The Campaign to End the Death Penalty (CEDP) is an anti-death penalty organization in the United States, built on the philosophy that death row inmates and their family members must be at the center of fighting to abolish the death penalty. According to CEDP, "Abolition will not come from the desks of local politicians or the power brokers in Washington, whose lives have likely never been touched by the death penalty and whose careers have often been bolstered by it. Abolition can only come from organizing within communities and from people demanding a change."

== Overview ==
CEDP has chapters in California, Texas, Delaware, New York, and Chicago. As of 2016 it has a staff of five. It was founded in 2004 and is based in Chicago. CEDP is a member of the World Coalition Against the Death Penalty. Its national board includes Yusuf Salaam, one of the since-exonerated Central Park 5, whose death was publicly urged by Donald Trump in 1989.

CEDP gained prominence in attempting to save Stan "Tookie" Williams, who was executed in California on December 13, 2005, after being denied clemency by governor Arnold Schwarzenegger. Previously, the CEDP was heavily involved in defending Kevin Cooper, a California inmate who was granted a new trial on the day he was scheduled to be executed, as well as Chicago's Death Row 10, death row inmates who the CEDP claims were sentenced on the basis of confessions extracted by police torture. Four of the Death Row 10 were pardoned in 2002 by then-Illinois governor George Ryan, who also emptied the state's death row in a mass commutation of sentences.
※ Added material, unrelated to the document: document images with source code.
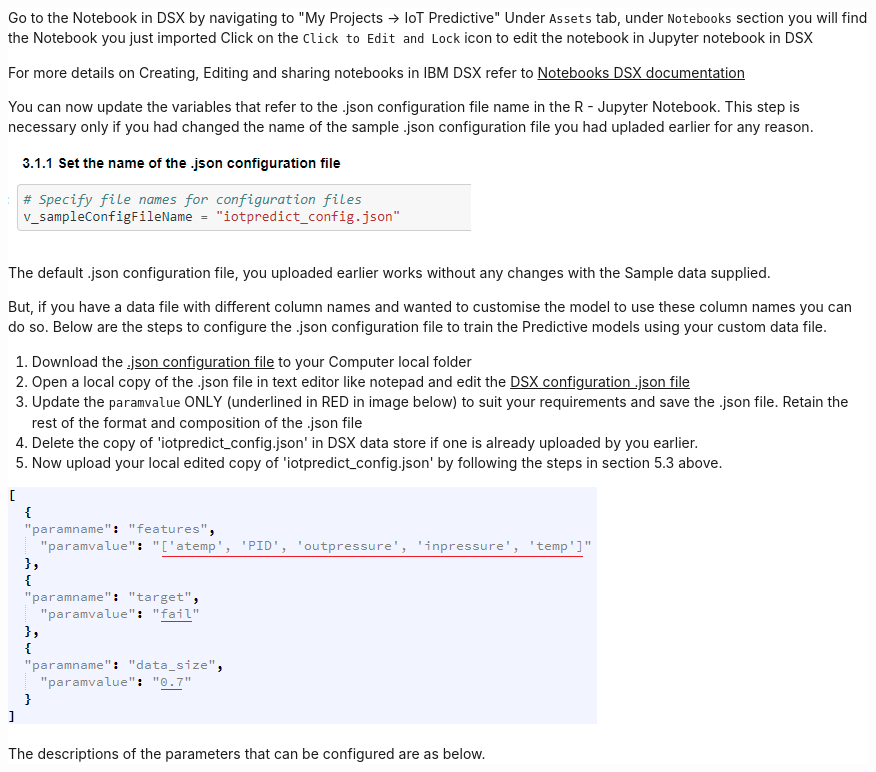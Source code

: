 Go to the Notebook in DSX by navigating to "My Projects -> IoT Predictive"
Under ``Assets`` tab, under ``Notebooks`` section you will find the Notebook you just imported
Click on the ``Click to Edit and Lock`` icon to edit the notebook in Jupyter notebook in DSX  

For more details on Creating, Editing and sharing notebooks in IBM DSX refer to [Notebooks DSX documentation](https://datascience.ibm.com/docs/content/analyze-data/notebooks-parent.html)

You can now update the variables that refer to the .json configuration file name in the R - Jupyter Notebook.
This step is necessary only if you had changed the name of the sample .json configuration file you had upladed earlier for any reason.  

![png](doc/images/ipredict_set_json_filename.png)


The default .json configuration file, you uploaded earlier works without any changes with the Sample data supplied.

But, if you have a data file with different column names and wanted to customise the model to use these column names you can do so. Below are the steps to configure the .json configuration file to train the Predictive models using your custom data file.

1. Download the [.json configuration file](https://github.com/IBM/iot-predictive-analytics/blob/master/configuration/iotpredict_config.json) to your Computer local folder  
2. Open a local copy of the .json file in text editor like notepad and edit the [DSX configuration .json file](https://github.com/IBM/iot-predictive-analytics/blob/master/configuration/iotpredict_config.json)
3. Update the ``paramvalue`` ONLY (underlined in RED in image below) to suit your requirements and save the .json file. Retain the rest of the format and composition of the .json file
4. Delete the copy of 'iotpredict_config.json' in DSX data store if one is already uploaded by you earlier.  
5. Now upload your local edited copy of 'iotpredict_config.json' by following the steps in section 5.3 above.  
    
![png](doc/images/ipredict_json_file_sample.png)
    
The descriptions of the parameters that can be configured are as below.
The organization also opposes life imprisonment without parole. In 2016 CEDP surveyed death row inmates on their views of two California ballot measures, Propositions 62 and 66. The inmates opposed Proposition 66, which calls for the speed-up of executions in California. However, inmates also opposed Proposition 62, since it enforces life imprisonment without parole, which is characterized by inmates, according to CEDP director Lilly Hughes, as "just a death sentence with a different name."